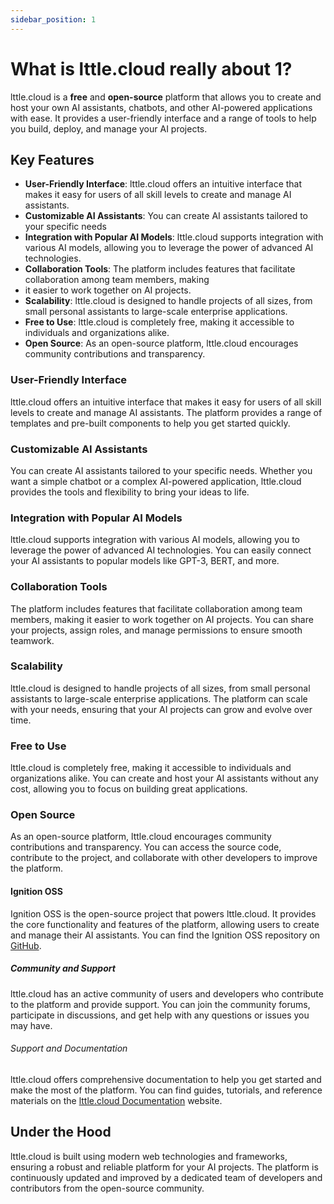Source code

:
 ```yaml
---
sidebar_position: 1
---
```


# What is lttle.cloud really about 1?

lttle.cloud is a **free** and **open-source** platform that allows you to create and host your own AI assistants, chatbots, and other AI-powered applications with ease. It provides a user-friendly interface and a range of tools to help you build, deploy, and manage your AI projects.

## Key Features

- **User-Friendly Interface**: lttle.cloud offers an intuitive interface that makes it easy for users of all skill levels to create and manage AI assistants.
- **Customizable AI Assistants**: You can create AI assistants tailored to your specific needs
- **Integration with Popular AI Models**: lttle.cloud supports integration with various AI models, allowing you to leverage the power of advanced AI technologies.
- **Collaboration Tools**: The platform includes features that facilitate collaboration among team members, making
- it easier to work together on AI projects.
- **Scalability**: lttle.cloud is designed to handle projects of all sizes, from small personal assistants to large-scale enterprise applications.
- **Free to Use**: lttle.cloud is completely free, making it accessible to individuals and organizations alike.
- **Open Source**: As an open-source platform, lttle.cloud encourages community contributions and transparency.

### User-Friendly Interface

lttle.cloud offers an intuitive interface that makes it easy for users of all skill levels to create and manage AI assistants. The platform provides a range of templates and pre-built components to help you get started quickly.

### Customizable AI Assistants

You can create AI assistants tailored to your specific needs. Whether you want a simple chatbot or a complex AI-powered application, lttle.cloud provides the tools and flexibility to bring your ideas to life.

### Integration with Popular AI Models

lttle.cloud supports integration with various AI models, allowing you to leverage the power of advanced AI technologies. You can easily connect your AI assistants to popular models like GPT-3, BERT, and more.

### Collaboration Tools

The platform includes features that facilitate collaboration among team members, making it easier to work together on AI projects. You can share your projects, assign roles, and manage permissions to ensure smooth teamwork.

### Scalability

lttle.cloud is designed to handle projects of all sizes, from small personal assistants to large-scale enterprise applications. The platform can scale with your needs, ensuring that your AI projects can grow and evolve over time.

### Free to Use

lttle.cloud is completely free, making it accessible to individuals and organizations alike. You can create and host your AI assistants without any cost, allowing you to focus on building great applications.

### Open Source

As an open-source platform, lttle.cloud encourages community contributions and transparency. You can access the source code, contribute to the project, and collaborate with other developers to improve the platform.

#### Ignition OSS

Ignition OSS is the open-source project that powers lttle.cloud. It provides the core functionality and features of the platform, allowing users to create and manage their AI assistants. You can find the Ignition OSS repository on [GitHub](https://github.com/lttle-cloud/ignition).

##### Community and Support

lttle.cloud has an active community of users and developers who contribute to the platform and provide support. You can join the community forums, participate in discussions, and get help with any questions or issues you may have.

###### Support and Documentation

lttle.cloud offers comprehensive documentation to help you get started and make the most of the platform. You can find guides, tutorials, and reference materials on the [lttle.cloud Documentation](https://docs.lttle.cloud) website.

## Under the Hood

lttle.cloud is built using modern web technologies and frameworks, ensuring a robust and reliable platform for your AI projects. The platform is continuously updated and improved by a dedicated team of developers and contributors from the open-source community.
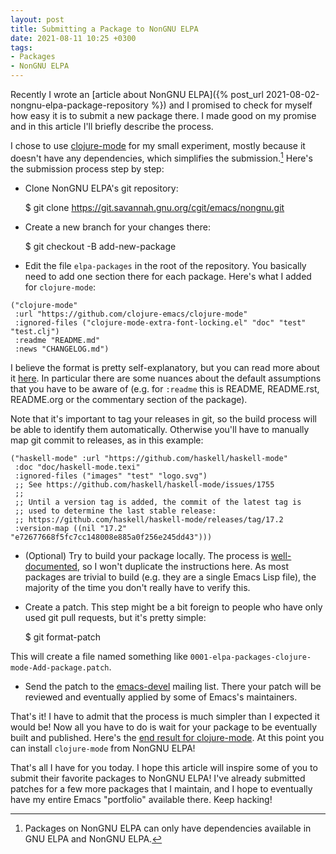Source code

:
 ```yaml
---
layout: post
title: Submitting a Package to NonGNU ELPA
date: 2021-08-11 10:25 +0300
tags:
- Packages
- NonGNU ELPA
---
```


Recently I wrote an [article about NonGNU ELPA]({% post_url 2021-08-02-nongnu-elpa-package-repository %}) and I promised to check for
myself how easy it is to submit a new package there. I made good on my promise and in this article I'll briefly describe the process.

I chose to use [clojure-mode](https://github.com/clojure-emacs/clojure-mode) for my small experiment, mostly because it doesn't have any dependencies, which simplifies the submission.[^1] Here's the submission process step by step:

* Clone NonGNU ELPA's git repository:

  $ git clone https://git.savannah.gnu.org/cgit/emacs/nongnu.git

* Create a new branch for your changes there:

  $ git checkout -B add-new-package

* Edit the file `elpa-packages` in the root of the repository. You basically need to add one section there for each package. Here's what I added for `clojure-mode`:

``` emacs-lisp
("clojure-mode"
 :url "https://github.com/clojure-emacs/clojure-mode"
 :ignored-files ("clojure-mode-extra-font-locking.el" "doc" "test" "test.clj")
 :readme "README.md"
 :news "CHANGELOG.md")
```

I believe the format is pretty self-explanatory, but you can read more about it [here](https://git.savannah.gnu.org/cgit/emacs/elpa.git/tree/README?h=elpa-admin).
In particular there are some nuances about the default assumptions that you have to be aware of (e.g. for `:readme` this is README, README.rst, README.org or the commentary section of the package).

Note that it's important to tag your releases in git, so the build process will be able to identify them automatically. Otherwise you'll have to manually map git commit
to releases, as in this example:

``` emacs-lisp
("haskell-mode"	:url "https://github.com/haskell/haskell-mode"
 :doc "doc/haskell-mode.texi"
 :ignored-files ("images" "test" "logo.svg")
 ;; See https://github.com/haskell/haskell-mode/issues/1755
 ;;
 ;; Until a version tag is added, the commit of the latest tag is
 ;; used to determine the last stable release:
 ;; https://github.com/haskell/haskell-mode/releases/tag/17.2
 :version-map ((nil "17.2" "e72677668f5fc7cc148008e885a0f256e245dd43")))
```

* (Optional) Try to build your package locally. The process is [well-documented](https://git.savannah.gnu.org/cgit/emacs/nongnu.git/tree/README.org), so I won't
duplicate the instructions here. As most packages are trivial to build (e.g. they are a single Emacs Lisp file), the majority of the time you don't really have to verify this.

* Create a patch. This step might be a bit foreign to people who have only used git pull requests, but it's pretty simple:

  $ git format-patch

This will create a file named something like `0001-elpa-packages-clojure-mode-Add-package.patch`.

* Send the patch to the [emacs-devel](https://lists.gnu.org/mailman/listinfo/emacs-devel) mailing list. There your patch will be reviewed
and eventually applied by some of Emacs's maintainers.

That's it! I have to admit that the process is much simpler than I expected it
would be! Now all you have to do is wait for your package to be eventually
built and published. Here's the [end
result for clojure-mode](https://elpa.nongnu.org/nongnu/clojure-mode.html).  At this point you
can install `clojure-mode` from NonGNU ELPA!

That's all I have for you today. I hope this article will inspire some of you to submit their favorite packages to NonGNU ELPA! I've already submitted
patches for a few more packages that I maintain, and I hope to eventually have my entire Emacs "portfolio" available there. Keep hacking!

[^1]: Packages on NonGNU ELPA can only have dependencies available in GNU ELPA and NonGNU ELPA.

══════

Please state how many lines of the listing above hold "various", giving the number and nothing else.

WRITTEN SOLUTION: 2